Making Potato Salad for Cattle
UF/IFAS partnered with local rancher Chance Clay to conduct a potato silage trial for beef cattle. Livestock Agent with St. John’s County (Tim Wilson), UF Animal Science Beef Specialist (Matt Hersom) and Agriculture Agent with Putnam/Flagler County (Wendy Mussoline) assisted Chance Clay with a silage project on his farm using cull potatoes. Chance wondered what possible value-added product could be made from all the cull potatoes that are generated in Hastings during the potato harvesting season. With the assistance of a great team effort from UF/IFAS, his wonder became a reality.

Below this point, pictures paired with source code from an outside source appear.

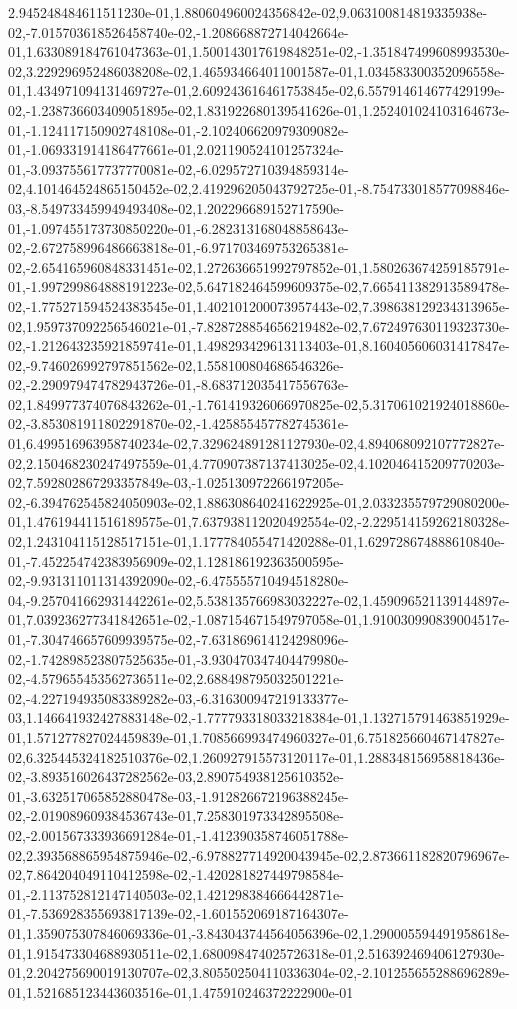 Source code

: 2.945248484611511230e-01,1.880604960024356842e-02,9.063100814819335938e-02,-7.015703618526458740e-02,-1.208668872714042664e-01,1.633089184761047363e-01,1.500143017619848251e-02,-1.351847499608993530e-02,3.229296952486038208e-02,1.465934664011001587e-01,1.034583300352096558e-01,1.434971094131469727e-01,2.609243616461753845e-02,6.557914614677429199e-02,-1.238736603409051895e-02,1.831922680139541626e-01,1.252401024103164673e-01,-1.124117150902748108e-01,-2.102406620979309082e-01,-1.069331914186477661e-01,2.021190524101257324e-01,-3.093755617737770081e-02,-6.029572710394859314e-02,4.101464524865150452e-02,2.419296205043792725e-01,-8.754733018577098846e-03,-8.549733459949493408e-02,1.202296689152717590e-01,-1.097455173730850220e-01,-6.282313168048858643e-02,-2.672758996486663818e-01,-6.971703469753265381e-02,-2.654165960848331451e-02,1.272636651992797852e-01,1.580263674259185791e-01,-1.997299864888191223e-02,5.647182464599609375e-02,7.665411382913589478e-02,-1.775271594524383545e-01,1.402101200073957443e-02,7.398638129234313965e-02,1.959737092256546021e-01,-7.828728854656219482e-02,7.672497630119323730e-02,-1.212643235921859741e-01,1.498293429613113403e-01,8.160405606031417847e-02,-9.746026992797851562e-02,1.558100804686546326e-02,-2.290979474782943726e-01,-8.683712035417556763e-02,1.849977374076843262e-01,-1.761419326066970825e-02,5.317061021924018860e-02,-3.853081911802291870e-02,-1.425855457782745361e-01,6.499516963958740234e-02,7.329624891281127930e-02,4.894068092107772827e-02,2.150468230247497559e-01,4.770907387137413025e-02,4.102046415209770203e-02,7.592802867293357849e-03,-1.025130972266197205e-02,-6.394762545824050903e-02,1.886308640241622925e-01,2.033235579729080200e-01,1.476194411516189575e-01,7.637938112020492554e-02,-2.229514159262180328e-02,1.243104115128517151e-01,1.177784055471420288e-01,1.629728674888610840e-01,-7.452254742383956909e-02,1.128186192363500595e-02,-9.931311011314392090e-02,-6.475555710494518280e-04,-9.257041662931442261e-02,5.538135766983032227e-02,1.459096521139144897e-01,7.039236277341842651e-02,-1.087154671549797058e-01,1.910030990839004517e-01,-7.304746657609939575e-02,-7.631869614124298096e-02,-1.742898523807525635e-01,-3.930470347404479980e-02,-4.579655453562736511e-02,2.688498795032501221e-02,-4.227194935083389282e-03,-6.316300947219133377e-03,1.146641932427883148e-02,-1.777793318033218384e-01,1.132715791463851929e-01,1.571277827024459839e-01,1.708566993474960327e-01,6.751825660467147827e-02,6.325445324182510376e-02,1.260927915573120117e-01,1.288348156958818436e-02,-3.893516026437282562e-03,2.890754938125610352e-01,-3.632517065852880478e-03,-1.912826672196388245e-02,-2.019089609384536743e-01,7.258301973342895508e-02,-2.001567333936691284e-01,-1.412390358746051788e-02,2.393568865954875946e-02,-6.978827714920043945e-02,2.873661182820796967e-02,7.864204049110412598e-02,-1.420281827449798584e-01,-2.113752812147140503e-02,1.421298384666442871e-01,-7.536928355693817139e-02,-1.601552069187164307e-01,1.359075307846069336e-01,-3.843043744564056396e-02,1.290005594491958618e-01,1.915473304688930511e-02,1.680098474025726318e-01,2.516392469406127930e-01,2.204275690019130707e-02,3.805502504110336304e-02,-2.101255655288696289e-01,1.521685123443603516e-01,1.475910246372222900e-01
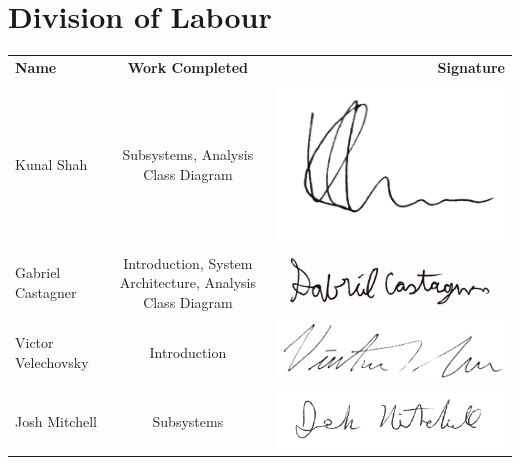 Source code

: \documentclass[]{article}
\begin{document}
\appendix
\newpage
\section{Division of Labour}
\label{sec:division_of_labour}

\begin{tabular}{l c r}
    \textbf{Name} & \textbf{Work Completed} & \textbf{Signature} \\
    
    Kunal Shah & Subsystems, Analysis Class Diagram & 
    \includegraphics[scale=0.2]{../Resources/Signature/Kunal-Sig.png} \\
    
    Gabriel Castagner & Introduction, System Architecture, Analysis Class Diagram &
    \includegraphics[scale=0.2]{../Resources/Signature/Gabe-Sig.png} \\
    
    Victor Velechovsky & Introduction & 
    \includegraphics[scale=0.3]{../Resources/Signature/Vic-Sig.png} \\
    
    Josh Mitchell & Subsystems & 
    \includegraphics[scale=0.2]{../Resources/Signature/Josh-Sig.png} \\
\end{tabular}
\end{document}
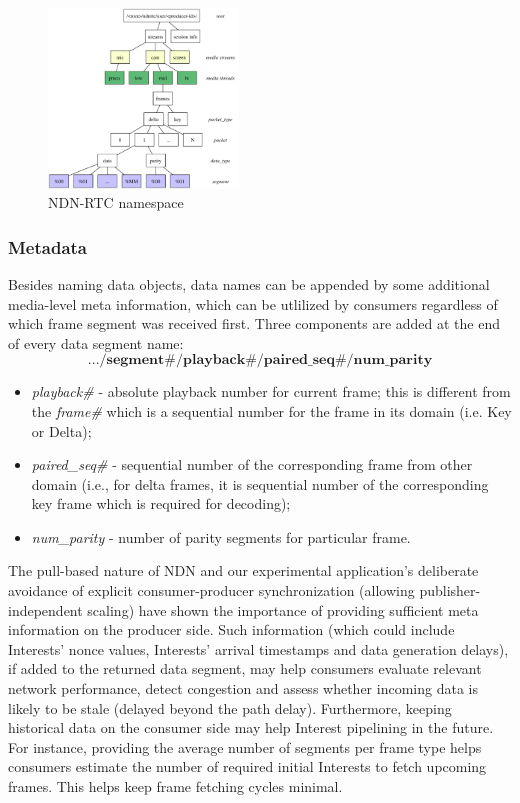 \documentclass{icn/sig-alternate-2012} %
\newcommand{\ndnrtcName}{NDN-RTC} %
\begin{document}
\begin{figure}[t!]
\centering
\includegraphics[width=0.45\textwidth]{namespace}
\caption{\ndnrtcName{} namespace}
\label{fig:namespace}
\end{figure}

\subsubsection{Metadata} 

Besides naming data objects, data names can be appended by some additional media-level meta information, which can be utlilized by consumers regardless of which frame segment was received first. Three components are added at the end of every data segment name:
\small\begin{equation}
.../\textbf{segment\#}/\textbf{playback\#}/\textbf{paired\_seq\#}/\textbf{num\_parity} \nonumber
\end{equation}\normalsize
\begin{itemize}[label={}]
\item \textit{playback\#} - absolute playback number for current frame; this is different from the \textit{frame\#} which is a sequential number for the frame in its domain (i.e. Key or Delta);
\item \textit{paired\_seq\#} - sequential number of the corresponding frame from other domain (i.e., for delta frames, it is sequential number of the corresponding key frame which is required for decoding);
\item \textit{num\_parity} - number of parity segments for particular frame.
\end{itemize}

The pull-based nature of NDN and our experimental application's deliberate avoidance of explicit consumer-producer synchronization (allowing publisher-independent scaling) have shown the importance of providing sufficient meta information on the producer side. Such information (which could include Interests' nonce values, Interests' arrival timestamps and data generation delays), if added to the returned data segment, may help consumers evaluate relevant network performance, detect congestion and assess whether incoming data is likely to be stale (delayed beyond the path delay). Furthermore, keeping historical data on the consumer side may help Interest pipelining in the future. For instance, providing the average number of segments per frame type helps consumers estimate the number of required initial Interests to fetch upcoming frames. This helps keep frame fetching cycles minimal.
\end{document}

After a successful pilot-scale trial conducted in 55-gallon drums, the project was scaled up to a farm-scale trial. We created a 40-cubic yard silage pit using concrete road barriers and 5-mil plastic liner to ensile the material. Ingredients included 7000 lbs of bahaigrass hay (10 round bales) donated by Teddy Sieler of Putnam County and 16,450 lbs of cull potatoes donated by Ben Wells of Hastings. The ingredients were added to a PTO-powered, roto-grinder that mixed and ground the material into a moist mash that was blown into the silage pit. UF/IFAS Extension interns George Laibl (Putnam/Flagler) and Taralee Hines (St. John’s County) assisted with weighing and loading the cull potatoes into the grinder. Chance consistently compacted the mash to remove as much air as possible to promote efficient fermentation. Wendy made sure that the ratio of materials was appropriate to provide ideal moisture concentrations to promote effective fermentation. Matt and Tim maneuvered the large equipment and made sure the witch’s brew was fed correctly into the flail chopper. Putnam County Commissioner Chip Laibl came out to provide some moral support and encouragement. Once the compacted mash was formed, we wrapped it like a burrito in silage plastic and sealed the open edges. In approximately 70 to 90 days, we will collect silage samples and send them to Dairy One Forage Laboratory for nutritional quality, fermentation efficiency, and a toxicological evaluation. As long as the mash is suitable for consumption by cattle, we will conduct an informal palatability trial to determine if the cattle actually like to eat potato salad.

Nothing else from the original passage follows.